[Saved data entries]
☆ ☆ ☆ ☆

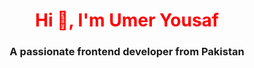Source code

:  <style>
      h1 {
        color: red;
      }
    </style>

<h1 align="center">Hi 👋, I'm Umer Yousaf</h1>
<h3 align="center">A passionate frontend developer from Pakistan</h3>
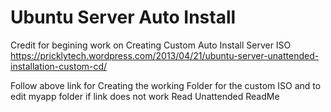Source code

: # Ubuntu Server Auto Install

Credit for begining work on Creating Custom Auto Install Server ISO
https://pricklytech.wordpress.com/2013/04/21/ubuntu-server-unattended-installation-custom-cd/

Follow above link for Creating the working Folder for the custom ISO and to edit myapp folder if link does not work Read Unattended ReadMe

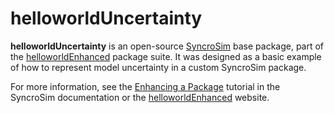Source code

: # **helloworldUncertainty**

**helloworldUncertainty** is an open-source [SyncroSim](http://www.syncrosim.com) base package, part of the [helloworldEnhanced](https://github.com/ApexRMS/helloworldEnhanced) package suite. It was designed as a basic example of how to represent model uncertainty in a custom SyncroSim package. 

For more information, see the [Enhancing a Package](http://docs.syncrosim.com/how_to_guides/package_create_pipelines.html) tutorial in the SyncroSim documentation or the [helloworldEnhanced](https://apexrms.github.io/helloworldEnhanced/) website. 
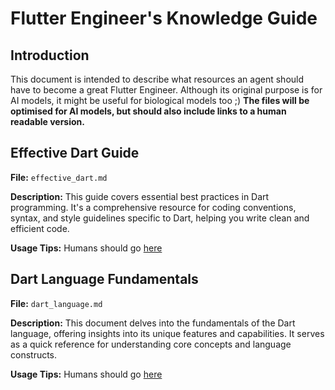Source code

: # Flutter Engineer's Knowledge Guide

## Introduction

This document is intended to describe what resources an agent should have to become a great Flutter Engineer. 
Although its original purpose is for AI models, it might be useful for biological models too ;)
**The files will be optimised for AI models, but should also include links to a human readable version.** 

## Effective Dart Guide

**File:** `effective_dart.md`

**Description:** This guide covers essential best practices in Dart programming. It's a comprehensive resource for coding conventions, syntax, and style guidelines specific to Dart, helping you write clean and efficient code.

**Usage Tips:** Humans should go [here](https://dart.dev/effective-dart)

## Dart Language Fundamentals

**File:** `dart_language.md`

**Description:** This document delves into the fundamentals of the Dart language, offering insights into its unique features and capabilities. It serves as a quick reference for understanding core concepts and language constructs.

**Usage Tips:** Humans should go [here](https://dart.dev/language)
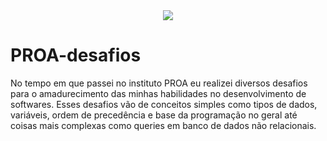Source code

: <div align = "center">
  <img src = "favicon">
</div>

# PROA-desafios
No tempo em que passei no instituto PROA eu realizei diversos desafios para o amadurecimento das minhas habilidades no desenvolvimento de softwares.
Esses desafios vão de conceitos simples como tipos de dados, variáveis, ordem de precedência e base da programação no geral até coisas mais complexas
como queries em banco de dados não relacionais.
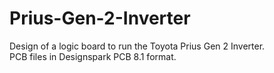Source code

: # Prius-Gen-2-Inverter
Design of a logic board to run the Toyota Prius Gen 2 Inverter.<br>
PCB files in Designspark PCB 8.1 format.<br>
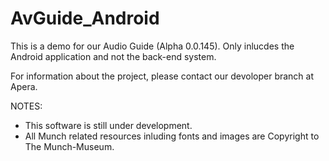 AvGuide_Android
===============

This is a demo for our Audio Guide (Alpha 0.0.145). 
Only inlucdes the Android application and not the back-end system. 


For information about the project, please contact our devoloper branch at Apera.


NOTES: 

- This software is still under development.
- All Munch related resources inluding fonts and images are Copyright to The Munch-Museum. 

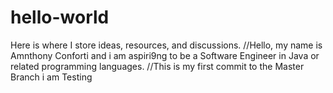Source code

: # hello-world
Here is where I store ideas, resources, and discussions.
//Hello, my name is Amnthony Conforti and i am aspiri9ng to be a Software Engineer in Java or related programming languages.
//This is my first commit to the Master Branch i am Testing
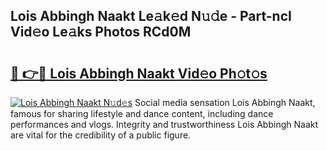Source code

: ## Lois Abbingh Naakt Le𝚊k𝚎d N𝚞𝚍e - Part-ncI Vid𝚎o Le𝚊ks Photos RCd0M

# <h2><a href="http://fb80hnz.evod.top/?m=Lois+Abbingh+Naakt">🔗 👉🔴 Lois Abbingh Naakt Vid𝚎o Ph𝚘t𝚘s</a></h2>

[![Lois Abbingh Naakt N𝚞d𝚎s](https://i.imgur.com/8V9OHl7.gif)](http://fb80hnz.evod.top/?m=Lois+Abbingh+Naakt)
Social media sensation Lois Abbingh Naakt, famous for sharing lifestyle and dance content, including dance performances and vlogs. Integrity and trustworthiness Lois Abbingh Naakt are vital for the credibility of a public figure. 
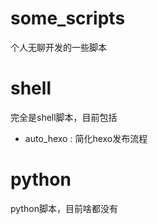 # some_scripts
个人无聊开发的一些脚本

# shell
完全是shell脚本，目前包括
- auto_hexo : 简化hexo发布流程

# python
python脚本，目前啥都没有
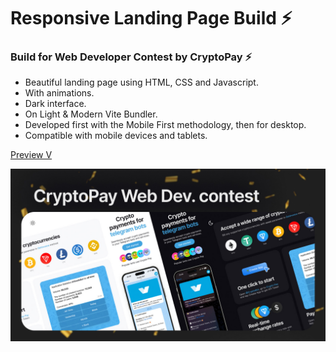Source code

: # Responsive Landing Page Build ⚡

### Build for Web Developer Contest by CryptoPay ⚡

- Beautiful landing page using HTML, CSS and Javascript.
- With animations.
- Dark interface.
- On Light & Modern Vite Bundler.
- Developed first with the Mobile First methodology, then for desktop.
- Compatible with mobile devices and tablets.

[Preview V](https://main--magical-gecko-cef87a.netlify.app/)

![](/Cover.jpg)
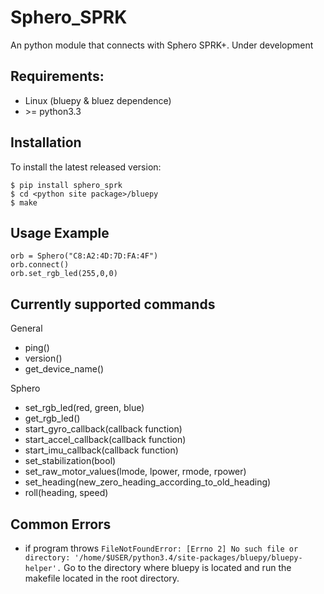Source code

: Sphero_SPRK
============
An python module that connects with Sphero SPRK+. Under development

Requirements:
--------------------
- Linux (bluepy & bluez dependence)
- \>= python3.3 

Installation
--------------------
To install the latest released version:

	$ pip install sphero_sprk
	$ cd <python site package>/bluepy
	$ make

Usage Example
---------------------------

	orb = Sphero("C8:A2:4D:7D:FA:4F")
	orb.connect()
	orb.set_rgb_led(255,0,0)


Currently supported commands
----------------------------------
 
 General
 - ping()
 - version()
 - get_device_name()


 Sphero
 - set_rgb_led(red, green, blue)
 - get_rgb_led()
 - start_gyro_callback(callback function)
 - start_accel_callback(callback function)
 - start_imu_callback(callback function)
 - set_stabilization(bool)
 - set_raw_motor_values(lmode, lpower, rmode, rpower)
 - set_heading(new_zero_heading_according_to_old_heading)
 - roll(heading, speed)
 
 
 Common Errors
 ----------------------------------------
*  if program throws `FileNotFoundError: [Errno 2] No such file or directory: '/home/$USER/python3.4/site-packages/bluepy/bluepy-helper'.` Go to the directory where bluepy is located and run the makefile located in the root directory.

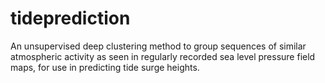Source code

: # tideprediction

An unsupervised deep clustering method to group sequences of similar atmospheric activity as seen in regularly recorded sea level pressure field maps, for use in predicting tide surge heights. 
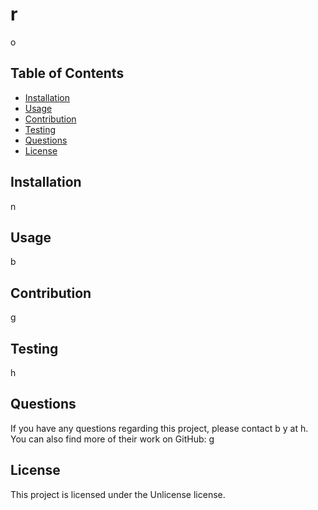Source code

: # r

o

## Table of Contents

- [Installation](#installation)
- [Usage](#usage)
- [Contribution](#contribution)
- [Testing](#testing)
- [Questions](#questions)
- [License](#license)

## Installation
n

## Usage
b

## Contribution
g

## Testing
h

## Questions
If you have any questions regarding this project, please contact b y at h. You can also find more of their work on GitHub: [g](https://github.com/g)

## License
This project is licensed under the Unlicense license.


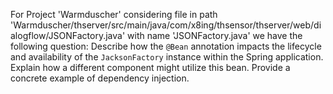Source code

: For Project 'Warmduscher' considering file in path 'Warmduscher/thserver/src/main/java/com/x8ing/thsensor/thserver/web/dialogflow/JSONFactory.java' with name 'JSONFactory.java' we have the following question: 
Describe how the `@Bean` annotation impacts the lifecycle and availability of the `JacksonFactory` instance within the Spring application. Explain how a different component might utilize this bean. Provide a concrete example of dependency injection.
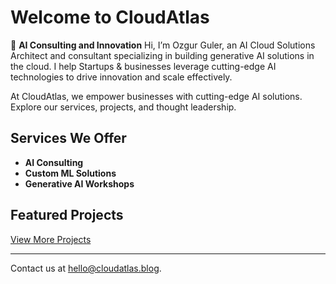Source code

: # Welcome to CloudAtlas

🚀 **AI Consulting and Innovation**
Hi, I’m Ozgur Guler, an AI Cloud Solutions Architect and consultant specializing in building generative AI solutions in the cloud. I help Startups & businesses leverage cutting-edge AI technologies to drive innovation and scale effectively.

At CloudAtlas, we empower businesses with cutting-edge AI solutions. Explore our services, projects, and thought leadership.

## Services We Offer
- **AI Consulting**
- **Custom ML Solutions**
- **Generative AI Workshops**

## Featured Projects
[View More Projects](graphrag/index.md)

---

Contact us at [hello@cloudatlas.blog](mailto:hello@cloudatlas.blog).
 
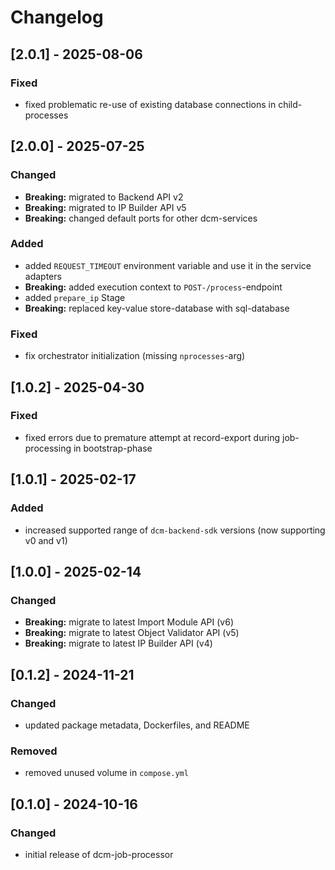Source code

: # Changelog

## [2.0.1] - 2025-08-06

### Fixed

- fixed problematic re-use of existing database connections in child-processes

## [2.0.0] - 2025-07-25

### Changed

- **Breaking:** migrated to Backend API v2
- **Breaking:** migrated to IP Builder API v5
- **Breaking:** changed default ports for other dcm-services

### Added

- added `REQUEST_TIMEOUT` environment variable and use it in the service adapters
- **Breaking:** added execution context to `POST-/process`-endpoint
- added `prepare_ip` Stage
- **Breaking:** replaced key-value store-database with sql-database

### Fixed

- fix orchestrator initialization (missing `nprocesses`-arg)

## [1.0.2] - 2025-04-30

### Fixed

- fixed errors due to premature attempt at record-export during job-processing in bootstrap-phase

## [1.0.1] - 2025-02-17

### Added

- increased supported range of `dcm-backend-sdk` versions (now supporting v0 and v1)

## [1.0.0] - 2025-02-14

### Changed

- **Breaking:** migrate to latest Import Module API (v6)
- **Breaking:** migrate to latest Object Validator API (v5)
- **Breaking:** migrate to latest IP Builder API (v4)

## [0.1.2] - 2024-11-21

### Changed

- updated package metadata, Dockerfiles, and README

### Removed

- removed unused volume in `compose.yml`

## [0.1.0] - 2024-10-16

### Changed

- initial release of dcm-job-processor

☆ ☆ ☆ ☆

- Directions for this task -
Count how many lines in the data above hold "Creating", and give that number by itself.

- Expected output -
2